Above All, Do No Harm!
Heatmaps and 3D pie charts are often criticized, and for good reason. But they're not always a bad choice, and can work for simple data presentation. Context is important when criticizing visualizations, especially when there are no obvious improvements that can be made.
The image in question was posted as part of an article in German magazine Der Spiegel. The point of it is to show the strategy of Dutch soccer player Arjen Robben in a particular match against Germany.
The image caption claims that it shows where he spent most of his time during the game, and even lets you see his movements.
The way the data is shown here is by means of a 3D bar chart overlaid on the soccer field. The information is encoded redundantly in both the height of the bars and their color.
It's easy to criticize a tilted 3D bar chart: the bars are distorted by the perspective, and at least in principle it can hide information (shorter bars can disappear behind taller ones). There is a reason why three-dimensional visualizations are rare in information visualization: they are hard to read and navigate, and there are few if any advantages to be gained from the third dimension.
Another problem is that there is a big step between the green parts of the soccer field, which Robben presumably never touched during the game, and the bars for the squares where he spent time. There has to be some kind of cut-off though, or Robben must be able to teleport himself onto some of the disconnected squares.
Above All, Do No Harm
In light of the above, this a bad visualization. However, I argue that it works, and that it does not violate what should be visualization's prime directive: above all, do no harm!
This image is meant to communicate a small amount of information, essentially 20x14 (280) grid cells with numbers. The obvious thing to do, since that is also how the data was acquired, is to map them onto the soccer field. That could be done in 2D or (pseudo-)3D.
The 2D case would be a boring heatmap, where the data would be only encoded using color. If you wanted to be serious about the lower cutoff, there would be no or very few fields with no value (or a 0) where the soccer field could be seen, so there would be little context to guide the viewer. The result might be more in line with common visualization wisdom, but also much less compelling and in need of a lot more explanation to even understand what it shows.
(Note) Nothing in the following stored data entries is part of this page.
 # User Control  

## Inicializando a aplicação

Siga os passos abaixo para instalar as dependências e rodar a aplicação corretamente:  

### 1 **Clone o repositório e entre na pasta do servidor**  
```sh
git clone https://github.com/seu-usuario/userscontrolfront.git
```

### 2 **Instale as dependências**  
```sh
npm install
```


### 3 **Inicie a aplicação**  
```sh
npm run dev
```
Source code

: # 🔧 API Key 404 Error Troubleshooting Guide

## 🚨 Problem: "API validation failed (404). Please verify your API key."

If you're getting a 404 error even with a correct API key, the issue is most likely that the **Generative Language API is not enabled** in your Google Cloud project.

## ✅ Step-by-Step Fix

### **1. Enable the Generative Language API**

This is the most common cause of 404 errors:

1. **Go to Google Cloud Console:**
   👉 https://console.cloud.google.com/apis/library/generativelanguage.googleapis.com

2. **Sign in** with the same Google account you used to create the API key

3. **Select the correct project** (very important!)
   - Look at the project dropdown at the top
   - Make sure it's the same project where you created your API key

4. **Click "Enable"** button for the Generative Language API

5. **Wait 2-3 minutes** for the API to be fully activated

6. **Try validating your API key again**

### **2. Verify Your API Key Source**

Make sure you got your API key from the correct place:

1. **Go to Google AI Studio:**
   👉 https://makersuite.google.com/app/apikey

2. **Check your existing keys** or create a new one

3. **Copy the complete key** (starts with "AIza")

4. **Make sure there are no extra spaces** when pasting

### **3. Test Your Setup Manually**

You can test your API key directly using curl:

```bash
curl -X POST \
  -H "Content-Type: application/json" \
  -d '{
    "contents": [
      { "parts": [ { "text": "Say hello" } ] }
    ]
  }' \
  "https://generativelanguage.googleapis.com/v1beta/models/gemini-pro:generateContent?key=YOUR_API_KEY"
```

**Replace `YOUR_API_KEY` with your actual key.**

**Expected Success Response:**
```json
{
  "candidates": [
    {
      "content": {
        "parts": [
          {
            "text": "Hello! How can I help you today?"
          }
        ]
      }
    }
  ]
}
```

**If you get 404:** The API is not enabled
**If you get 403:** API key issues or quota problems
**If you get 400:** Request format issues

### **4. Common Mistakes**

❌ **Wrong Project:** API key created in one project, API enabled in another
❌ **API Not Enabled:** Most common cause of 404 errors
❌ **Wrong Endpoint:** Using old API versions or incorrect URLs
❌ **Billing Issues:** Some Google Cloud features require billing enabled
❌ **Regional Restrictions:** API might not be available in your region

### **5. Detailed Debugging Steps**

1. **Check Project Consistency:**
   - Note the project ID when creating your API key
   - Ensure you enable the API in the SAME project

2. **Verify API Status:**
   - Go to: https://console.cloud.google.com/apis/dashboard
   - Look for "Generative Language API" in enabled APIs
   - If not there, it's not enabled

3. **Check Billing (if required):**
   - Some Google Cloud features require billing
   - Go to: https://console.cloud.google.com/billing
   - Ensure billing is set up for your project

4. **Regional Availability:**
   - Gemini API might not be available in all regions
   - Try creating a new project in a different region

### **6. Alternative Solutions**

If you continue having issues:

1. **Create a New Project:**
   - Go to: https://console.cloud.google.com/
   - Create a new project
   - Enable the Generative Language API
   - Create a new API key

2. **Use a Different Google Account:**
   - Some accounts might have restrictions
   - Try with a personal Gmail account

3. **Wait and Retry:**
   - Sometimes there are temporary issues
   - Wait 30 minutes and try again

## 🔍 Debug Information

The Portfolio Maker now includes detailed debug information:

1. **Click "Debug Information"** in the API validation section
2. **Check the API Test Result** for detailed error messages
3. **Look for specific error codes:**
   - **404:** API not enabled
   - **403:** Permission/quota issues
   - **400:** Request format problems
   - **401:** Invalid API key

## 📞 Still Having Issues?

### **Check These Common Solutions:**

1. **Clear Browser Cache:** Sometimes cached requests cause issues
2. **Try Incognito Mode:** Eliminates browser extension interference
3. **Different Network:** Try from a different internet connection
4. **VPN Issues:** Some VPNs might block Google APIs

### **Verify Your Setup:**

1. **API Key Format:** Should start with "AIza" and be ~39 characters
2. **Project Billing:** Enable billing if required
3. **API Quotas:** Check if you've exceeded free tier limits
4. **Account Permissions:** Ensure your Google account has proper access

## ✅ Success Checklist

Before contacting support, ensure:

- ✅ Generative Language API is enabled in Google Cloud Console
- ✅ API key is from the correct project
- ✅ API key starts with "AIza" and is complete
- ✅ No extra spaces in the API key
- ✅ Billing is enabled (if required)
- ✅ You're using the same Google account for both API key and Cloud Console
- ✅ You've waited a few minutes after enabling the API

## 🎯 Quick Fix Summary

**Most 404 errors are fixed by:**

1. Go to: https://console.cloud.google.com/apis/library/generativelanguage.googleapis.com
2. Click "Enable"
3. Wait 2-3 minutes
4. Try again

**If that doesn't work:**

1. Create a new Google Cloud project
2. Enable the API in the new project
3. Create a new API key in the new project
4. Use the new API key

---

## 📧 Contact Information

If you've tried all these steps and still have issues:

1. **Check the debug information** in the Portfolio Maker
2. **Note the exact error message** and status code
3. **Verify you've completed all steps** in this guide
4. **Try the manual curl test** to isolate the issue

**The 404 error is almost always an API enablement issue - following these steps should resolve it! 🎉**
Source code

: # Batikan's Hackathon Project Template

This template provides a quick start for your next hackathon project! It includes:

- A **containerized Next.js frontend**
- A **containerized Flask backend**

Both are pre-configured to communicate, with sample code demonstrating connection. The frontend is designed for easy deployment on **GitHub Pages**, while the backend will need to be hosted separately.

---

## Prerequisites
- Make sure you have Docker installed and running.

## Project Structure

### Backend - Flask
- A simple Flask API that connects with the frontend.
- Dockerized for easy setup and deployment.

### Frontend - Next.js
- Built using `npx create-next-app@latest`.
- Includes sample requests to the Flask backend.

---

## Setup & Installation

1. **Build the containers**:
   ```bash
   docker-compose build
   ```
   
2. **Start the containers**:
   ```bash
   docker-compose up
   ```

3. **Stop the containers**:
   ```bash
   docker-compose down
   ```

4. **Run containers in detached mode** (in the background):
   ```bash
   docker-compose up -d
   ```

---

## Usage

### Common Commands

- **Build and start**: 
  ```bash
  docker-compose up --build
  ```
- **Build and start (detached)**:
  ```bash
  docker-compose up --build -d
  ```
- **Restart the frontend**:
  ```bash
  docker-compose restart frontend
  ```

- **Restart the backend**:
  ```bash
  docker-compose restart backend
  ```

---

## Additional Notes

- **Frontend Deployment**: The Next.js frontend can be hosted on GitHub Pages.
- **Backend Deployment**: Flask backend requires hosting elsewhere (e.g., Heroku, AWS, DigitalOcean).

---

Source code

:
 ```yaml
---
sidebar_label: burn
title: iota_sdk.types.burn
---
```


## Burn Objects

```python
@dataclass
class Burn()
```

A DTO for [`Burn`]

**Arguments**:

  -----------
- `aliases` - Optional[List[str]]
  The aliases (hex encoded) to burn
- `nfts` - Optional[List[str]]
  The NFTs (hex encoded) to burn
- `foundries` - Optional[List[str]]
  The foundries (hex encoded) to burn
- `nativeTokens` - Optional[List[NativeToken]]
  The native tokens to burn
The 3D version has two things going for it: it shows the data in a redundant way (using the bar heights), and it provides useful context. Why also vary color? Well, why not? It's obvious that the bars are much easier to differentiate when their colors differ. Redundant encodings are not very common in visualization, but they often end up being useful, in particular when using visualization for presentation and communication.
The obvious downside of potentially hiding values between the 3D bars is not an issue here, since the distribution of values is nice and smooth. We can see all bars and can compare them reasonably well. The point of this chart is not to precisely compare the exact amounts of time Robben spent in each square, so the fact that we're not able to compare them with great accuracy is simply not an issue.
The cut-off that lets the field shine through also helps this visualization, because it establishes context: this is a soccer field. Not only does it show that immediately, it also gives enough context to judge where on the field the squares are. Sure, there is a bit of inaccuracy in that cut-off, but does that really matter? The point is to show where the guy spent most of his time, not where he was seen once or twice during the entire game.
Finally, the arrow. It's not entirely obvious, but I assume that it shows which goal Robben's team was playing towards. Since the sides are usually switched after the break, they probably rotated the data from the second half to get a more consistent image. This could perhaps be labeled a bit more clearly, but I think it's actually useful to figure out if Robben was playing defense or forward.
Given the amount of data, the point to be made, and the audience, I think that this visualization is a good choice. While it does use a few things that can be problematic, they are non-issues in this case. The point gets across, clearly and accurately enough, and with enough context to make the visualization easy to read and understand.
It's a bit too easy to dismiss a visualization just because it uses a technique that is overused and that is often problematic. We need a bit more subtlety in our criticism, and a bit more care to see if something might work in a particular case, even if it may not in many others.